Filigrana a Património Cultural Imaterial: fase de angariação pública termina a 30 de novembro

Candidatura Património Nacional - novembro 2018

A fase de angariação engloba artefactos, desenhos ou peças ligadas à filigrana / Foto: Pedro Santos Ferreira

O Município de Gondomar está a preparar uma candidatura da filigrana a Património Cultural Imaterial. Para isso, apelou ao contributo de todos aqueles que estão ou possam ter estado em contacto com o trabalho do ouro e da prata. A fase de angariação pública está prestes a terminar. 

A Câmara Municipal de Gondomar quer inscrever a filigrana no Inventário Nacional do Património Cultural Imaterial. Para atingir o objetivo, o Município desafiou todos os gondomarenses a contribuírem numa fase de angariação pública destinada a todos aqueles que estão ou possam ter estado ligados ao trabalho do ouro e da prata, diretamente ou através de familiares.
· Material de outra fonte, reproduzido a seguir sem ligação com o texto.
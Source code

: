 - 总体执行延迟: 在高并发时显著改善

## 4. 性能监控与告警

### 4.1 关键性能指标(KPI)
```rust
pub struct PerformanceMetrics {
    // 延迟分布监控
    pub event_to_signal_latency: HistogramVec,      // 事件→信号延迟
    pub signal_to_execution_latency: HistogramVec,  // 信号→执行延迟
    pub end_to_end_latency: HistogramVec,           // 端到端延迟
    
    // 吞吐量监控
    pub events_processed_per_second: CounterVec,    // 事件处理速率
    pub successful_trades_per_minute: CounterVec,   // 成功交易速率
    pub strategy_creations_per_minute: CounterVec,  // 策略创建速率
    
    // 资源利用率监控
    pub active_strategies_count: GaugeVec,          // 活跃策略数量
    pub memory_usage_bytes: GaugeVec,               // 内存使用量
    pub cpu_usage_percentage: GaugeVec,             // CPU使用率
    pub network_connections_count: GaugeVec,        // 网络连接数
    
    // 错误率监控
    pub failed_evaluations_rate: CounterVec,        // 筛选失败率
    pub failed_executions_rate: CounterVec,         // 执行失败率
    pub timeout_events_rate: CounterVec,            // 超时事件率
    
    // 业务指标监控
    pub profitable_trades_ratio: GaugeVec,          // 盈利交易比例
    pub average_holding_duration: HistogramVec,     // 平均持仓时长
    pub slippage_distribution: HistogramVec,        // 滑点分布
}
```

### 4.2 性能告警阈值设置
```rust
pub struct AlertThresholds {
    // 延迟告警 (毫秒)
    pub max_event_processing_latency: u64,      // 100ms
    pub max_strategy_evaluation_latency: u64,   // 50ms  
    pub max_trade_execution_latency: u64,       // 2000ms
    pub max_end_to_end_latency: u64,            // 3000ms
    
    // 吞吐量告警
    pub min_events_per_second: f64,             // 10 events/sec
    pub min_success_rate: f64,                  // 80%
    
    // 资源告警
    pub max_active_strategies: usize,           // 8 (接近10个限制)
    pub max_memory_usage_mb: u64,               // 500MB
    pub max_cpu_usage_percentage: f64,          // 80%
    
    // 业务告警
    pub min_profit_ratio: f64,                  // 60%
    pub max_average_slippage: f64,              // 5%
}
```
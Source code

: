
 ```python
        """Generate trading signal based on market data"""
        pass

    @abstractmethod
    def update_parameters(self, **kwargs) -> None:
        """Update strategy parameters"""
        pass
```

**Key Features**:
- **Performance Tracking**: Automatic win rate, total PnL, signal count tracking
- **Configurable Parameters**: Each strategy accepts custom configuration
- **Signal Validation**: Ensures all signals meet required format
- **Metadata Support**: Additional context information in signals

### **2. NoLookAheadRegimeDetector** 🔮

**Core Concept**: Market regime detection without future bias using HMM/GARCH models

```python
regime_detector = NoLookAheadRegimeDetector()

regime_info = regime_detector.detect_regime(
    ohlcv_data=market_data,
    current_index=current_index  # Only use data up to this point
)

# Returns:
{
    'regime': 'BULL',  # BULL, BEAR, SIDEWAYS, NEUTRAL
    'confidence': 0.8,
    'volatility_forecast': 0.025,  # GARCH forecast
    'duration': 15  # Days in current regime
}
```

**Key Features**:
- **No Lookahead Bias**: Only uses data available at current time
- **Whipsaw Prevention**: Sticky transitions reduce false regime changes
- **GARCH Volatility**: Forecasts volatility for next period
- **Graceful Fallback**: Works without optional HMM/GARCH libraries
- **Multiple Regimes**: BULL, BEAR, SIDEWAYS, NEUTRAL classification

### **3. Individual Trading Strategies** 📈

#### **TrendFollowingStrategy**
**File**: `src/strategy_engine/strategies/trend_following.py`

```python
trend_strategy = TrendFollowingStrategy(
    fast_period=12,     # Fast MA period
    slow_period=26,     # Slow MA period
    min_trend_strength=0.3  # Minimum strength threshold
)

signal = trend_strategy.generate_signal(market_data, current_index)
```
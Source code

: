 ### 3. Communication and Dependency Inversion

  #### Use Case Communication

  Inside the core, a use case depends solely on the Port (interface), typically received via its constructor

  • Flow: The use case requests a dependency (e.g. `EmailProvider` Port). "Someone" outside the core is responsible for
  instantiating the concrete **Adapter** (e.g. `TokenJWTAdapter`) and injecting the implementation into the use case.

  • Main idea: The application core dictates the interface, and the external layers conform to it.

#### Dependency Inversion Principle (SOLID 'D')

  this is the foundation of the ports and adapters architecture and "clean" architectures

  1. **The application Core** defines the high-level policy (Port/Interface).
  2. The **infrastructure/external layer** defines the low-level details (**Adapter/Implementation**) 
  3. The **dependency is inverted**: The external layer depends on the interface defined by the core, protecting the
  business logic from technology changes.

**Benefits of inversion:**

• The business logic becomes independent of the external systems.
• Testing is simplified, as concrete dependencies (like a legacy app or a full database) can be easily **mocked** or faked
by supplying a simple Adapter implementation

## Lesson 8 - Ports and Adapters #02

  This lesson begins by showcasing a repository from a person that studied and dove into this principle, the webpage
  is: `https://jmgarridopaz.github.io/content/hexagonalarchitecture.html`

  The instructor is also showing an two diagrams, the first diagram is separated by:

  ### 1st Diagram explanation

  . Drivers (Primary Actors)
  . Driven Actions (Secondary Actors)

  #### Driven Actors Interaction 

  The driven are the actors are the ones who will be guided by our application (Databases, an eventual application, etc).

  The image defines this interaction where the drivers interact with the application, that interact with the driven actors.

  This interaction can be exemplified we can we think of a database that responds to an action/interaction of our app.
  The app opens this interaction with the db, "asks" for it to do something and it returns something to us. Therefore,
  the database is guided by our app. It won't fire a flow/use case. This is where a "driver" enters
No âmbito deste projeto, pretende-se ainda criar uma base de dados, a partir dos bens de memória familiar, para que as origens e a história desta atividade fundamental do concelho sejam do conhecimento e acesso público.

“O objetivo passa por valorizar o trabalho artesanal desenvolvido ao longo de vários anos no nosso concelho. Trata-se de um complexo processo de investigação, porque nunca se apurou a origem da filigrana em Gondomar e nunca se encontrou nenhuma explicação para esta forte ligação entre a filigrana e os gondomarenses. Sabemos que começa algures no século XX, mas não sabemos exatamente quando. Não sabemos em que freguesias houve maior atividade. Não sabemos como é que o ofício cresceu e decresceu nos últimos 200 anos”, afirma Ana Sousa, professora do Departamento de Ciências e Técnicas do Património da Faculdade de Letras da Universidade do Porto.
Neste projeto, a investigadora é ladeada por Mafalda Pinheiro Pereira, Museóloga e Investigadora Científica, também responsável pela investigação.

Entre as principais dificuldades, a investigadora aponta a falta de informação sobre a caminhada do concelho até se tornar o centro da ourivesaria em Portugal e fazer a distinção entre ourives e filigraneiros, “porque os que faziam peças em filigrana identificavam-se como ourives”, explica Ana Sousa.

De acordo com Ana Sousa, “só a partir da segunda década do século XX, devido ao grande sucesso da técnica e a um grande crescimento no mercado, é que começamos a ver a divulgação da filigrana e dos filigraneiros em publicidade ou em almanaques”.

Desta forma, até 30 de novembro, o Município espera receber fotografias, utensílios, peças, desenhos e marcas que possam ser integradas neste processo de candidatura.

No horizonte está também uma candidatura da filigrana ao Património Mundial da UNESCO, que só será possível após a inclusão desta técnica no Inventário Nacional do Património Cultural Imaterial.

“Conseguirmos esse reconhecimento da UNESCO seria algo único”, conclui a investigadora, em declarações ao nosso jornal.